- [Input for this task]
-=-=-=-=-

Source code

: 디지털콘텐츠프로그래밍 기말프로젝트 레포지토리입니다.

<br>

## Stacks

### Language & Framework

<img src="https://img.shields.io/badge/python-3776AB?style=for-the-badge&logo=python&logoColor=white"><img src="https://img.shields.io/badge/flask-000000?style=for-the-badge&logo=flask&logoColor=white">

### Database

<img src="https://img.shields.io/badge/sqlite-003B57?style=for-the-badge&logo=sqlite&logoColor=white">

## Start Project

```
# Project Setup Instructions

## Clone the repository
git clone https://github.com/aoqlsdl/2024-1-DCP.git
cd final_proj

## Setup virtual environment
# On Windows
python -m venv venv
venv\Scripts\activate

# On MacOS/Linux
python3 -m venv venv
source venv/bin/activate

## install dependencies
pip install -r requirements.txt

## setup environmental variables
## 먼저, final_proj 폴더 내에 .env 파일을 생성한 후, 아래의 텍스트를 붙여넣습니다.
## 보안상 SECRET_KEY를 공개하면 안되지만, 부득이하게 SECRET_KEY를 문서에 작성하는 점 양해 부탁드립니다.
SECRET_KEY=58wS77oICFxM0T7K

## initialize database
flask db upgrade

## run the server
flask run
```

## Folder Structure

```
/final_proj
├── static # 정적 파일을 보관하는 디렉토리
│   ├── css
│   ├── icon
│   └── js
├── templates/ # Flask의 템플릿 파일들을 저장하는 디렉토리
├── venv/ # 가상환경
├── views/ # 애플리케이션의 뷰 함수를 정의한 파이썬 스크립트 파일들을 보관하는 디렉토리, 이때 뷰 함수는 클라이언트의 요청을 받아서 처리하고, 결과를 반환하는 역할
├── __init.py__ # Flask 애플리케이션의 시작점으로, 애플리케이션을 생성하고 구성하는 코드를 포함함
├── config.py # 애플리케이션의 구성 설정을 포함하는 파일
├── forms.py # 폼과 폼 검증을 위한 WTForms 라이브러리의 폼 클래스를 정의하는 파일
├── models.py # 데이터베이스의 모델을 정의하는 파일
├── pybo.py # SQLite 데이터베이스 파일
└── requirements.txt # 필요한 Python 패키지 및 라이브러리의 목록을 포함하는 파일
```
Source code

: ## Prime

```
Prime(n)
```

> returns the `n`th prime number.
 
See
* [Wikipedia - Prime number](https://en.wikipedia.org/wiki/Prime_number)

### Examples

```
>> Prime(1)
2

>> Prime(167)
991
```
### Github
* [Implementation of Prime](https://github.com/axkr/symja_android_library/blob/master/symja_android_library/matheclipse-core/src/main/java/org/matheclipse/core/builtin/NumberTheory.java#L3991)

-=-=-=-=-

- [Problem to solve]
Would you please repeat the whole listing exactly as it is?

- [Task solution]
Source code

: 디지털콘텐츠프로그래밍 기말프로젝트 레포지토리입니다.

<br>

## Stacks

### Language & Framework

<img src="https://img.shields.io/badge/python-3776AB?style=for-the-badge&logo=python&logoColor=white"><img src="https://img.shields.io/badge/flask-000000?style=for-the-badge&logo=flask&logoColor=white">

### Database

<img src="https://img.shields.io/badge/sqlite-003B57?style=for-the-badge&logo=sqlite&logoColor=white">

## Start Project

```
# Project Setup Instructions

## Clone the repository
git clone https://github.com/aoqlsdl/2024-1-DCP.git
cd final_proj

## Setup virtual environment
# On Windows
python -m venv venv
venv\Scripts\activate

# On MacOS/Linux
python3 -m venv venv
source venv/bin/activate

## install dependencies
pip install -r requirements.txt

## setup environmental variables
## 먼저, final_proj 폴더 내에 .env 파일을 생성한 후, 아래의 텍스트를 붙여넣습니다.
## 보안상 SECRET_KEY를 공개하면 안되지만, 부득이하게 SECRET_KEY를 문서에 작성하는 점 양해 부탁드립니다.
SECRET_KEY=58wS77oICFxM0T7K

## initialize database
flask db upgrade

## run the server
flask run
```

## Folder Structure

```
/final_proj
├── static # 정적 파일을 보관하는 디렉토리
│   ├── css
│   ├── icon
│   └── js
├── templates/ # Flask의 템플릿 파일들을 저장하는 디렉토리
├── venv/ # 가상환경
├── views/ # 애플리케이션의 뷰 함수를 정의한 파이썬 스크립트 파일들을 보관하는 디렉토리, 이때 뷰 함수는 클라이언트의 요청을 받아서 처리하고, 결과를 반환하는 역할
├── __init.py__ # Flask 애플리케이션의 시작점으로, 애플리케이션을 생성하고 구성하는 코드를 포함함
├── config.py # 애플리케이션의 구성 설정을 포함하는 파일
├── forms.py # 폼과 폼 검증을 위한 WTForms 라이브러리의 폼 클래스를 정의하는 파일
├── models.py # 데이터베이스의 모델을 정의하는 파일
├── pybo.py # SQLite 데이터베이스 파일
└── requirements.txt # 필요한 Python 패키지 및 라이브러리의 목록을 포함하는 파일
```
Source code

: ## Prime

```
Prime(n)
```

> returns the `n`th prime number.
 
See
* [Wikipedia - Prime number](https://en.wikipedia.org/wiki/Prime_number)

### Examples

```
>> Prime(1)
2

>> Prime(167)
991
```
### Github
* [Implementation of Prime](https://github.com/axkr/symja_android_library/blob/master/symja_android_library/matheclipse-core/src/main/java/org/matheclipse/core/builtin/NumberTheory.java#L3991)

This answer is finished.